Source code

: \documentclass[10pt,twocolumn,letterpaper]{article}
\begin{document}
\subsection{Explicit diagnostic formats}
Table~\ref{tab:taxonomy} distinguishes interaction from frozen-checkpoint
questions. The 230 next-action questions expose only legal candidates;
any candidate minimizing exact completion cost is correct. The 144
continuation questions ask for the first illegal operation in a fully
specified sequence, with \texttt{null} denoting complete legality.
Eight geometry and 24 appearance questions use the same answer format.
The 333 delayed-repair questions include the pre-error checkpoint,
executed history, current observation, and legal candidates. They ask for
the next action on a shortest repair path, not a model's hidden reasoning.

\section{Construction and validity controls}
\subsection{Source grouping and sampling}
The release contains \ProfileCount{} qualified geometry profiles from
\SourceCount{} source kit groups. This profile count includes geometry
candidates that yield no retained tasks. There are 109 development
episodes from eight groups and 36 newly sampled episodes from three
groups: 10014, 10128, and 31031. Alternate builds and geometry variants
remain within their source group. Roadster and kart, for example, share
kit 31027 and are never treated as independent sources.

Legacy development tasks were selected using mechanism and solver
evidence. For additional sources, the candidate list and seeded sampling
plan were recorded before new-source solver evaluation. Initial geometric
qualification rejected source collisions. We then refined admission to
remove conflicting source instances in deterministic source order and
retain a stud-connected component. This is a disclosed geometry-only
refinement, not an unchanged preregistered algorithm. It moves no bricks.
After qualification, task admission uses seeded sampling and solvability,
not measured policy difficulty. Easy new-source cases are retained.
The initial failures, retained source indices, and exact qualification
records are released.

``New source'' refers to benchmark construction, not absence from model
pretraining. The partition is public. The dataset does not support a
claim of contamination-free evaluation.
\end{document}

==

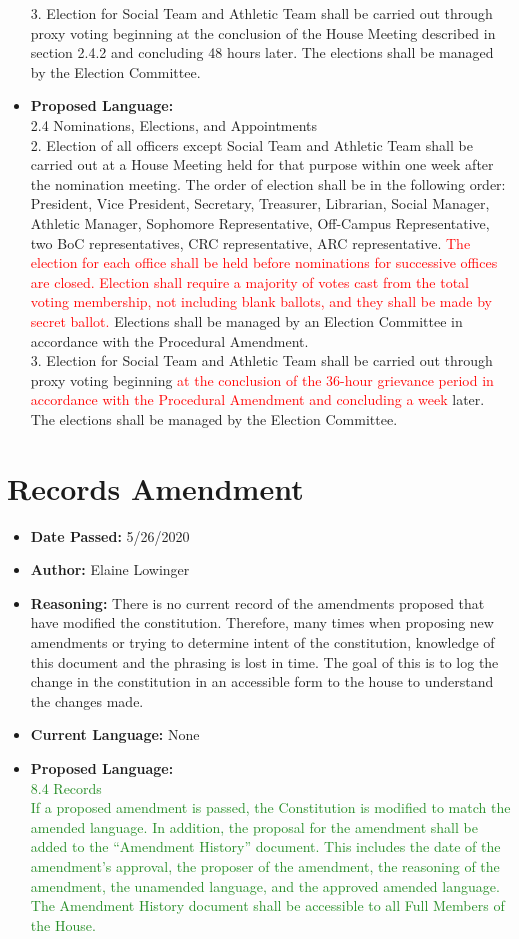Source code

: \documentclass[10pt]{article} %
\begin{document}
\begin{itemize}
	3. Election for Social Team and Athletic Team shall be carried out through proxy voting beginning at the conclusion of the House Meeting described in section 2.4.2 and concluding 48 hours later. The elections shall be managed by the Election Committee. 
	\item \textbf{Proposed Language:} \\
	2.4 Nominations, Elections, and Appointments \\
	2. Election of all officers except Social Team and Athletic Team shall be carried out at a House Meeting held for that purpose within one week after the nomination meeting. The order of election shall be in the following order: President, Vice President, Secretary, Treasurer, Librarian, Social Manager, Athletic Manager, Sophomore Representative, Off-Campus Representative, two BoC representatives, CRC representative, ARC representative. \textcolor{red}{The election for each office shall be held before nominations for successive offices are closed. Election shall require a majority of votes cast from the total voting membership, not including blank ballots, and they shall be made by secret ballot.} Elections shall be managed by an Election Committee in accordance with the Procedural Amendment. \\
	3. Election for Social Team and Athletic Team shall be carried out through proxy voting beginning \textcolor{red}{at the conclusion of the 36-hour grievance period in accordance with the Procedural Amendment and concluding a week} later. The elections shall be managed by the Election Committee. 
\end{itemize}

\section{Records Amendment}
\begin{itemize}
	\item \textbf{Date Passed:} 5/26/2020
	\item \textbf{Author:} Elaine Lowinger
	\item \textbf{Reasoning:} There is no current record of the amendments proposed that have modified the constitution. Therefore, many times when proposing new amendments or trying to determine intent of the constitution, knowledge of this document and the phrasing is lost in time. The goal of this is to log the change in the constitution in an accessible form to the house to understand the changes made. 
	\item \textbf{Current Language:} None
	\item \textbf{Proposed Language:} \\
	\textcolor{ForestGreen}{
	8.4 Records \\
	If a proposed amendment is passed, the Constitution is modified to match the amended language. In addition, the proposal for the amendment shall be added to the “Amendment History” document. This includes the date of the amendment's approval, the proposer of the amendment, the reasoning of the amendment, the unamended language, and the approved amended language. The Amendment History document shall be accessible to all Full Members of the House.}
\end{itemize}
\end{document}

--

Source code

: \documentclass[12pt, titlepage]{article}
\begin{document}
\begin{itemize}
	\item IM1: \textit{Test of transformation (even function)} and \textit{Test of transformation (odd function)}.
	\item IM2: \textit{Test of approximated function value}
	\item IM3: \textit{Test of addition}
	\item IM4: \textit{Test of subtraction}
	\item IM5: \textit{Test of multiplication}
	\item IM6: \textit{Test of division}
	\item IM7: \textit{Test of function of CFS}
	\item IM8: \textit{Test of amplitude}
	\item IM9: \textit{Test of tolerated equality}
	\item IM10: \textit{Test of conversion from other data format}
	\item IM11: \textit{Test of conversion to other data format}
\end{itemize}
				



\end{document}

### Task objective:
Count the lines of the material that contain the word "documentclass" and state the resulting number without further remark.

### Exercise answer:
3